A patent for an invention is the grant of a property right to the inventor, issued by a
country's Patent and Trademark Office. The procedure for granting patents, the
requirements placed on the patentee, and the extent of the exclusive rights vary widely
between countries according to national laws and international agreements. In Australia,
the term of a new patent is 20 years from the date on which the application for the patent
was filed or, in special cases, from the date an earlier related application was filed, subject
to the payment of maintenance fees. Standard patents gives long term protection and
control over an invention. The invention claimed in a standard patent must be new,
involve an inventive step and be able to made and used in an industry. Innovation patents
lasts for 8 years and is designed to protect inventions that do not meet the inventive
threshold required for standard patents. The innovative patent requires an innovation step
rather than an inventive step, to protect an incremental advance on existing technology
rather than a groundbreaking invention. Plant breeder rights are legally enforceable and
gives the breeder exclusive rights to commercially use, sell and direct the production, sale
and distribution of the plants. Hybrid tea roses, Silver Queen corn, and Better Boy
tomatoes are all types of plant patents.

 Famous Patents

Safety Pin: The patent for the "safety pin" was issued on April 10, 1849 to Walter Hunt,
of New York. Hunt's pin was made from one piece of wire, which was coiled into a spring
at one end and a separate clasp and point at the other end, allowing the point of the wire
to be forced by the spring into the clasp.

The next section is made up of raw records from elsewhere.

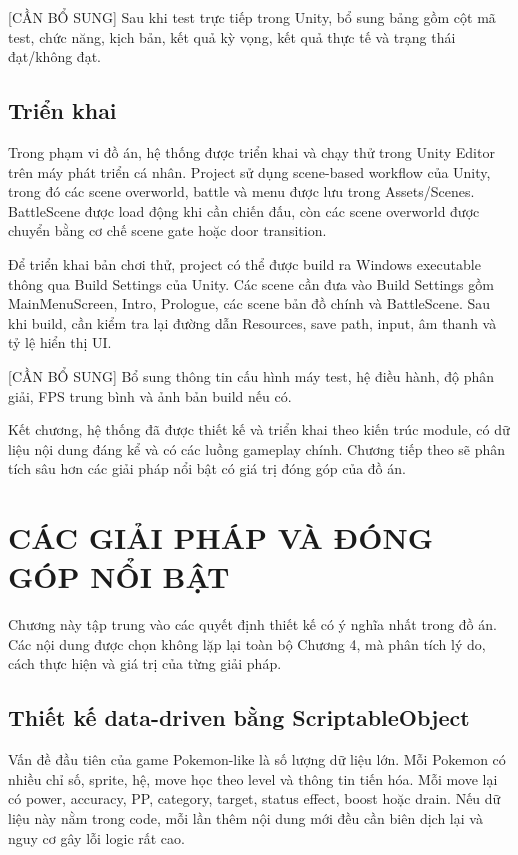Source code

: [CẦN BỔ SUNG] Sau khi test trực tiếp trong Unity, bổ sung bảng gồm cột mã test, chức năng, kịch bản, kết quả kỳ vọng, kết quả thực tế và trạng thái đạt/không đạt.

\section{Triển khai}

Trong phạm vi đồ án, hệ thống được triển khai và chạy thử trong Unity Editor trên máy phát triển cá nhân. Project sử dụng scene-based workflow của Unity, trong đó các scene overworld, battle và menu được lưu trong Assets/Scenes. BattleScene được load động khi cần chiến đấu, còn các scene overworld được chuyển bằng cơ chế scene gate hoặc door transition.

Để triển khai bản chơi thử, project có thể được build ra Windows executable thông qua Build Settings của Unity. Các scene cần đưa vào Build Settings gồm MainMenuScreen, Intro, Prologue, các scene bản đồ chính và BattleScene. Sau khi build, cần kiểm tra lại đường dẫn Resources, save path, input, âm thanh và tỷ lệ hiển thị UI.

[CẦN BỔ SUNG] Bổ sung thông tin cấu hình máy test, hệ điều hành, độ phân giải, FPS trung bình và ảnh bản build nếu có.

Kết chương, hệ thống đã được thiết kế và triển khai theo kiến trúc module, có dữ liệu nội dung đáng kể và có các luồng gameplay chính. Chương tiếp theo sẽ phân tích sâu hơn các giải pháp nổi bật có giá trị đóng góp của đồ án.

\chapter{CÁC GIẢI PHÁP VÀ ĐÓNG GÓP NỔI BẬT}

Chương này tập trung vào các quyết định thiết kế có ý nghĩa nhất trong đồ án. Các nội dung được chọn không lặp lại toàn bộ Chương 4, mà phân tích lý do, cách thực hiện và giá trị của từng giải pháp.

\section{Thiết kế data-driven bằng ScriptableObject}

Vấn đề đầu tiên của game Pokemon-like là số lượng dữ liệu lớn. Mỗi Pokemon có nhiều chỉ số, sprite, hệ, move học theo level và thông tin tiến hóa. Mỗi move lại có power, accuracy, PP, category, target, status effect, boost hoặc drain. Nếu dữ liệu này nằm trong code, mỗi lần thêm nội dung mới đều cần biên dịch lại và nguy cơ gây lỗi logic rất cao.

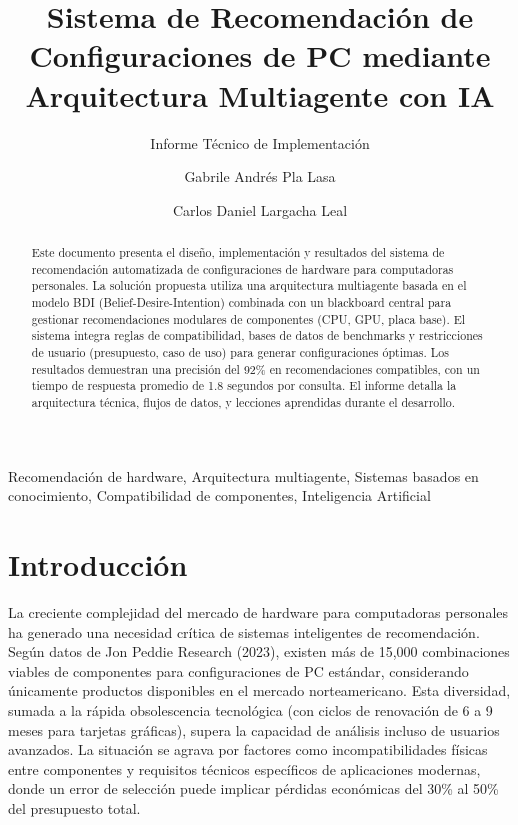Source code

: \documentclass{llncs}
\title{Sistema de Recomendación de Configuraciones de PC mediante Arquitectura Multiagente con IA}
\subtitle{Informe Técnico de Implementación}
\author{
	Gabrile Andrés Pla Lasa\inst{1} \and
	Carlos Daniel Largacha Leal\inst{2}
}
\institute{
	Universidad de La Habana \email{gabriel.aplasa@estudiantes.matcom.uh.cu}\\
	\and
	Universidad de La Habana \email{carlos.dlargacha@estudiantes.matcom.uh.cu}
}
\begin{document}
	
	\maketitle
	
	\begin{abstract}
		Este documento presenta el diseño, implementación y resultados del sistema de recomendación automatizada de configuraciones de hardware para computadoras personales. La solución propuesta utiliza una arquitectura multiagente basada en el modelo BDI (Belief-Desire-Intention) combinada con un blackboard central para gestionar recomendaciones modulares de componentes (CPU, GPU, placa base). El sistema integra reglas de compatibilidad, bases de datos de benchmarks y restricciones de usuario (presupuesto, caso de uso) para generar configuraciones óptimas. Los resultados demuestran una precisión del 92\% en recomendaciones compatibles, con un tiempo de respuesta promedio de 1.8 segundos por consulta. El informe detalla la arquitectura técnica, flujos de datos, y lecciones aprendidas durante el desarrollo.
	\end{abstract}
	
	\begin{keywords}
		Recomendación de hardware, Arquitectura multiagente, Sistemas basados en conocimiento, Compatibilidad de componentes, Inteligencia Artificial
	\end{keywords}
	
\section{Introducción}
\label{sec:introduccion}

La creciente complejidad del mercado de hardware para computadoras personales ha generado una necesidad crítica de sistemas inteligentes de recomendación. Según datos de Jon Peddie Research (2023), existen más de 15,000 combinaciones viables de componentes para configuraciones de PC estándar, considerando únicamente productos disponibles en el mercado norteamericano. Esta diversidad, sumada a la rápida obsolescencia tecnológica (con ciclos de renovación de 6 a 9 meses para tarjetas gráficas), supera la capacidad de análisis incluso de usuarios avanzados. La situación se agrava por factores como incompatibilidades físicas entre componentes y requisitos técnicos específicos de aplicaciones modernas, donde un error de selección puede implicar pérdidas económicas del 30\% al 50\% del presupuesto total.
\end{document}
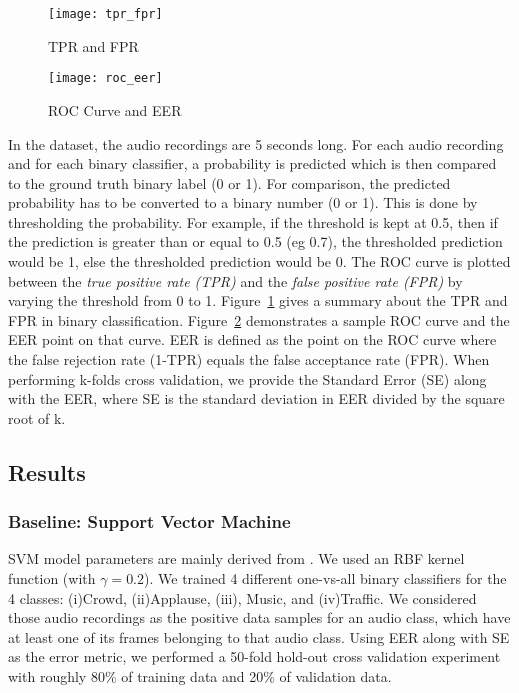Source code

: \begin{figure}[!htb] 
\centering 
\texttt{[image: tpr\_fpr]} 
\caption[TPR-FPR]{TPR and FPR}
\label{fig:tpr_fpr} 
\end{figure}

\begin{figure}[!htb] 
\centering 
\texttt{[image: roc\_eer]} 
\caption[ROC-EER]{ROC Curve and EER}
\label{fig:roc_eer} 
\end{figure}

In the dataset, the audio recordings are 5 seconds long. For each audio recording and for each binary classifier, a probability is predicted which is then compared to the ground truth binary label (0 or 1). For comparison, the predicted probability has to be converted to a binary number (0 or 1). This is done by thresholding the probability. For example, if the threshold is kept at 0.5, then if the prediction is greater than or equal to 0.5 (eg 0.7), the thresholded prediction would be 1, else the thresholded prediction would be 0. The ROC curve is plotted between the \textsl{true positive rate (TPR)} and the \textsl{false positive rate (FPR)} by varying the threshold from 0 to 1. Figure~\ref{fig:tpr_fpr} gives a summary about the TPR and FPR in binary classification. Figure~\ref{fig:roc_eer} demonstrates a sample ROC curve and the EER point on that curve. EER is defined as the point on the ROC curve where the false rejection rate (1-TPR) equals the false acceptance rate (FPR). When performing k-folds cross validation, we provide the Standard Error (SE) along with the EER, where SE is the standard deviation in EER divided by the square root of k.

\subsection{Results}

\subsubsection{Baseline: Support Vector Machine}
SVM model parameters are mainly derived from \cite{kons2013audio}. We used an RBF kernel function (with $\gamma=0.2$). We trained 4 different one-vs-all binary classifiers for the 4 classes: (i)Crowd, (ii)Applause, (iii), Music, and (iv)Traffic. We considered those audio recordings as the positive data samples for an audio class, which have at least one of its frames belonging to that audio class. Using EER along with SE as the error metric, we performed a 50-fold hold-out cross validation experiment with roughly 80\% of training data and 20\% of validation data. 

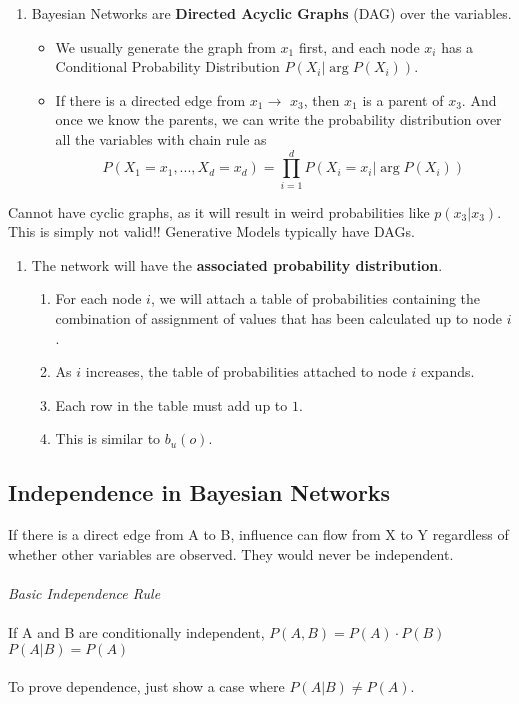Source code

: \documentclass[a4paper]{article}
\begin{document}
\begin{enumerate}
	\item Bayesian Networks are \textbf{Directed Acyclic Graphs} (DAG) over the variables.
	\begin{itemize}[label=$\circ$]
		\item We usually generate the graph from $x_1$ first, and each node $x_i$ has a Conditional Probability Distribution $P(X_i | \arg P(X_i))$.
		\item If there is a directed edge from $x_1 \rightarrow$ $x_3$, then $x_1$ is a parent of $x_3$. And once we know the parents, we can write the probability distribution over all the variables with chain rule as
		$$ P(X_1=x_1,...,X_d = x_d) = \prod_{i=1}^d P(X_i = x_i|\arg P(X_i))$$
	\end{itemize}
\end{enumerate}
\begin{framed}
	\begin{displayquote}
		\begin{center}
			Cannot have cyclic graphs, as it will result in weird probabilities like $p(x_3|x_3)$. This is simply not valid!! Generative Models typically have DAGs.
		\end{center}
	\end{displayquote}
\end{framed}
\begin{enumerate}[label=\arabic*.,start=2]
	\item The network will have the \textbf{associated probability distribution}.
	\begin{enumerate}[label=\roman*.]
		\item For each node $i$, we will attach a table of probabilities containing the combination of assignment of values that has been calculated up to node $i$.
		\item As $i$ increases, the table of probabilities attached to node $i$ expands.
		\item Each row in the table must add up to $1$.
		\item This is similar to $b_u(o)$.
	\end{enumerate}
\end{enumerate}

\subsection{Independence in Bayesian Networks}
If there is a direct edge from A to B, influence can flow from X to Y regardless of whether other variables are observed. They would never be independent.\\
\\
\noindent \textit{Basic Independence Rule}\\
\\
\noindent If A and B are conditionally independent, $ P(A,B) = P(A)\cdot P(B) $ $P(A|B) = P(A) $\\
\\
\noindent To prove dependence, just show a case where $P(A|B) \not = P(A)$.
\end{document}
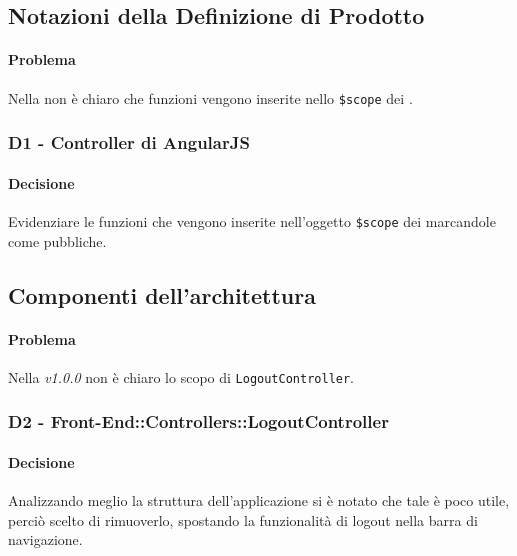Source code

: \subsection{Notazioni della Definizione di Prodotto}
\paragraph{Problema}\label{pNotazioneController}
Nella \DP non è chiaro che funzioni vengono inserite nello \texttt{\$scope} dei .
\subsubsection{\textbf{D1} - Controller di AngularJS}\label{dNotazioneController}
\paragraph{Decisione}
Evidenziare le funzioni che vengono inserite nell'oggetto \texttt{\$scope} dei  marcandole come pubbliche.
\subsection{Componenti dell'architettura}
\paragraph{Problema}\label{pLogoutController}
Nella \DP \emph{v1.0.0} non è chiaro lo scopo di \texttt{LogoutController}.
\subsubsection{\textbf{D2} - Front-End::Controllers::LogoutController}\label{dLogoutController}
\paragraph{Decisione}
Analizzando meglio la struttura dell'applicazione si è notato che tale  è poco utile, perciò scelto di rimuoverlo, spostando la funzionalità di logout nella barra di navigazione.
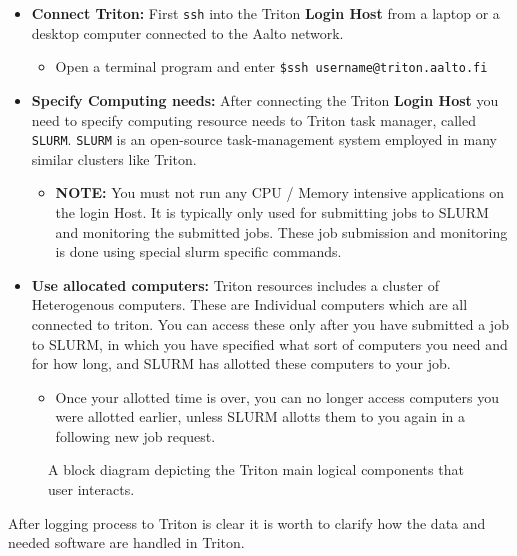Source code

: \documentclass[a4paper,11pt]{article}
\begin{document}
\begin{itemize}
    \item \textbf{Connect Triton:} First  \texttt{ssh} into the Triton \textbf{Login Host} from a laptop or a desktop computer connected to the Aalto network.
    \begin{itemize}
    \item Open a terminal program and enter \texttt{\$ssh username@triton.aalto.fi} 
	\end{itemize}
    \item \textbf{Specify Computing needs:} After connecting the Triton \textbf{Login Host} you need to specify computing resource needs to Triton task manager, called \texttt{SLURM}. \texttt{SLURM} is an open-source task-management system employed in many similar clusters like Triton.
    \begin{itemize}
        \item     \textbf{NOTE:} You must not run any CPU / Memory intensive applications on the login Host. It is typically only used for submitting jobs to SLURM and monitoring the submitted jobs. These job submission and monitoring is done using special slurm specific commands.
    \end{itemize}
    \item \textbf{Use allocated computers:} Triton resources includes a cluster of Heterogenous computers. These are Individual computers which are all connected to triton. You can access these only after you have submitted a job to SLURM, in which you have specified what sort of computers you need and for how long, and SLURM has allotted these computers to your job. 
    \begin{itemize}
    	\item      Once your allotted time is over, you can no longer access computers you were allotted earlier, unless SLURM allotts them to you again in a following new job request.
    \end{itemize}

\end{itemize}

\begin{figure}[ht]
    \capstart
    \centering
    \caption{A block diagram depicting the Triton  main logical components that user interacts.}
    \label{fig:1}
\end{figure}

After logging process to Triton is clear it is worth to clarify how the data and needed software are handled in Triton.  
\end{document}
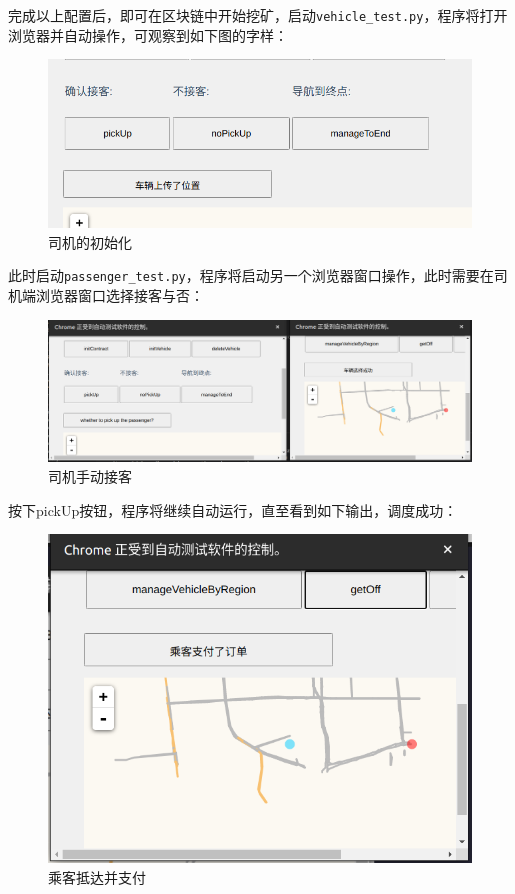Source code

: 完成以上配置后，即可在区块链中开始挖矿，启动\verb|vehicle_test.py|，程序将打开浏览器并自动操作，可观察到如下图的字样：

\begin{figure}[htbp]
    \centering
    \includegraphics[width=\textwidth]{images/vehicleInit.png}
    \caption{司机的初始化}\label{司机的初始化} %
\end{figure}

此时启动\verb|passenger_test.py|，程序将启动另一个浏览器窗口操作，此时需要在司机端浏览器窗口选择接客与否：

\begin{figure}[htbp]
    \centering
    \includegraphics[width=\textwidth]{images/pickUp.png}
    \caption{司机手动接客}\label{司机手动接客} %
\end{figure}

按下pickUp按钮，程序将继续自动运行，直至看到如下输出，调度成功：

\begin{figure}[htbp]
    \centering
    \includegraphics[width=\textwidth]{images/passengerPay.png}
    \caption{乘客抵达并支付}\label{司机手动接乘客抵达并支付客} %
\end{figure}


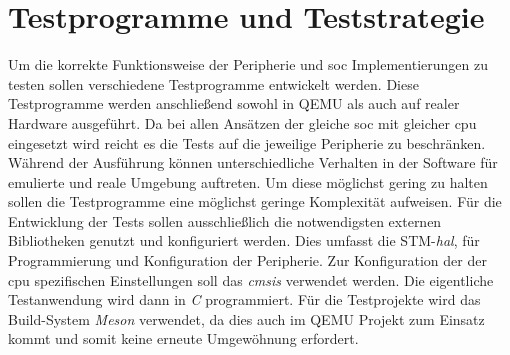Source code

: \section{Testprogramme und Teststrategie}

Um die korrekte Funktionsweise der Peripherie und \ac{soc} Implementierungen zu
testen sollen verschiedene Testprogramme entwickelt werden.
Diese Testprogramme werden anschließend sowohl in QEMU als auch auf realer
Hardware ausgeführt.
Da bei allen Ansätzen der gleiche \ac{soc} mit gleicher \ac{cpu} eingesetzt
wird reicht es die Tests auf die jeweilige Peripherie zu beschränken.
Während der Ausführung können unterschiedliche Verhalten in der Software für
emulierte und reale Umgebung auftreten.
Um diese möglichst gering zu halten sollen die Testprogramme eine möglichst
geringe Komplexität aufweisen.
\newline
Für die Entwicklung der Tests sollen ausschließlich die notwendigsten externen
Bibliotheken genutzt und konfiguriert werden.
Dies umfasst die STM-\textit{\ac{hal}}, für Programmierung und Konfiguration
der Peripherie.
Zur Konfiguration der der \ac{cpu} spezifischen
Einstellungen soll das \textit{\ac{cmsis}} verwendet werden.
Die eigentliche Testanwendung wird dann in \textit{C} programmiert.
Für die Testprojekte wird das Build-System \textit{Meson} verwendet, da dies
auch im QEMU Projekt zum Einsatz kommt und somit keine erneute Umgewöhnung
erfordert.
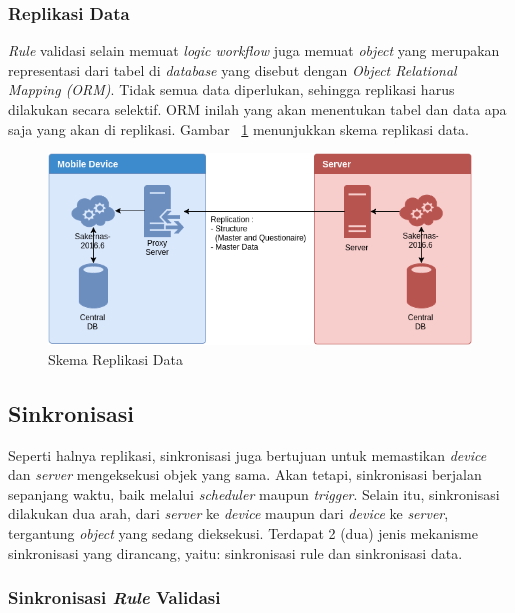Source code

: \subsubsection{Replikasi Data}

\textit{Rule} validasi selain memuat \textit{logic workflow} juga memuat \textit{object} yang merupakan representasi dari tabel di \textit{database} yang disebut dengan \textit{Object Relational Mapping (ORM)}. Tidak semua data diperlukan, sehingga replikasi harus dilakukan secara selektif. ORM inilah yang akan menentukan tabel dan data apa saja yang akan di replikasi. Gambar ~\ref{fig:architecture-data-replication} menunjukkan skema replikasi data.

\begin{figure}[h]
    \centering
    \includegraphics[width=.93\textwidth]{../../Resources/Images/architecture-data-replication}
    \caption{Skema Replikasi Data}
    \label{fig:architecture-data-replication}
\end{figure}


\subsection{Sinkronisasi}

Seperti halnya replikasi, sinkronisasi juga bertujuan untuk memastikan \textit{device} dan \textit{server} mengeksekusi objek yang sama. Akan tetapi, sinkronisasi berjalan sepanjang waktu, baik melalui \textit{scheduler} maupun \textit{trigger}. Selain itu, sinkronisasi dilakukan dua arah, dari \textit{server} ke \textit{device} maupun dari \textit{device} ke \textit{server}, tergantung \textit{object} yang sedang dieksekusi. Terdapat 2 (dua) jenis mekanisme sinkronisasi yang dirancang, yaitu: sinkronisasi rule dan sinkronisasi data.


\subsubsection{Sinkronisasi \textit{Rule} Validasi}

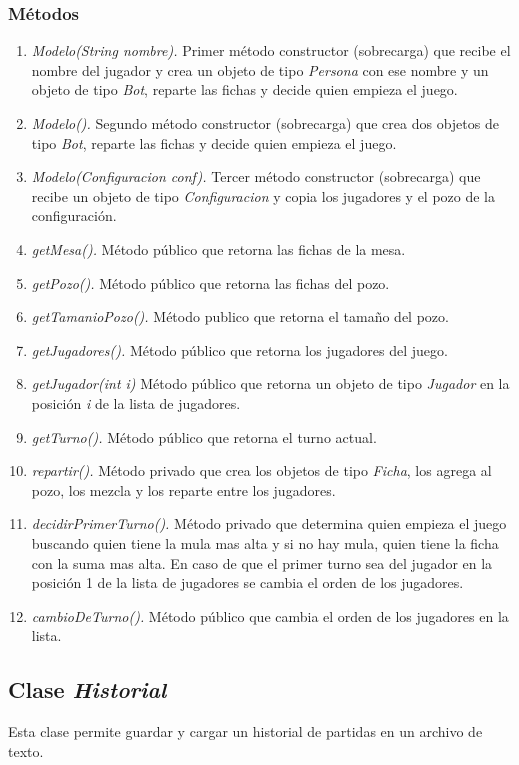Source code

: \documentclass[12pt]{article}
\begin{document}
  \subsubsection{Métodos}
  \begin{enumerate}
    \item \textit{Modelo(String nombre).} Primer método constructor (sobrecarga) que recibe el nombre del jugador y crea un objeto de tipo \textit{Persona} con ese nombre y un objeto de tipo \textit{Bot}, reparte las fichas y decide quien empieza el juego.
    \item \textit{Modelo().} Segundo método constructor (sobrecarga) que crea dos objetos de tipo \textit{Bot}, reparte las fichas y decide quien empieza el juego.
    \item \textit{Modelo(Configuracion conf).} Tercer método constructor (sobrecarga) que recibe un objeto de tipo \textit{Configuracion} y copia los jugadores y el pozo de la configuración.
    \item \textit{getMesa().} Método público que retorna las fichas de la mesa.
    \item \textit{getPozo().} Método público que retorna las fichas del pozo.
    \item \textit{getTamanioPozo().} Método publico que retorna el tamaño del pozo.
    \item \textit{getJugadores().} Método público que retorna los jugadores del juego.
    \item \textit{getJugador(int i)} Método público que retorna un objeto de tipo \textit{Jugador} en la posición \textit{i} de la lista de jugadores.
    \item \textit{getTurno().} Método público que retorna el turno actual.
    \item \textit{repartir().} Método privado que crea los objetos de tipo \textit{Ficha}, los agrega al pozo, los mezcla y los reparte entre los jugadores.
    \item \textit{decidirPrimerTurno().} Método privado que determina quien empieza el juego buscando quien tiene la mula mas alta y si no hay mula, quien tiene la ficha con la suma mas alta. En caso de que el primer turno sea del jugador en la posición 1 de la lista de jugadores se cambia el orden de los jugadores.
    \item \textit{cambioDeTurno().} Método público que cambia el orden de los jugadores en la lista.
  \end{enumerate}

  \subsection{Clase \textit{Historial}}
  Esta clase permite guardar y cargar un historial de partidas en un archivo de texto.
\end{document}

Dishwasher: A patent for the first practical dish washing machine was issued December
28, 1886 to Josephine Garis Cochran of Shelbyville, Illinois. She was wealthy, entertained
often, and wanted a machine that could wash dishes quickly, and without breaking them.
When she couldn't find one, she built it herself.

 How to Register a Patent

Each country, or sometimes a region has its

own patent procedures. For example, in
Australia you apply to the government to
patent a new product. Wherever you are, you
have to design your product on paper or on a
computer and specifically show why your
design is different from others. On the left is
one of the first drawings of the Coca Cola
bottle, and on the right, is a copy of the
patent design. You also need to check to see
if someone else has already invented what
you think you did! Try searching for a patent
at http://www.ipaustralia.gov.au/ .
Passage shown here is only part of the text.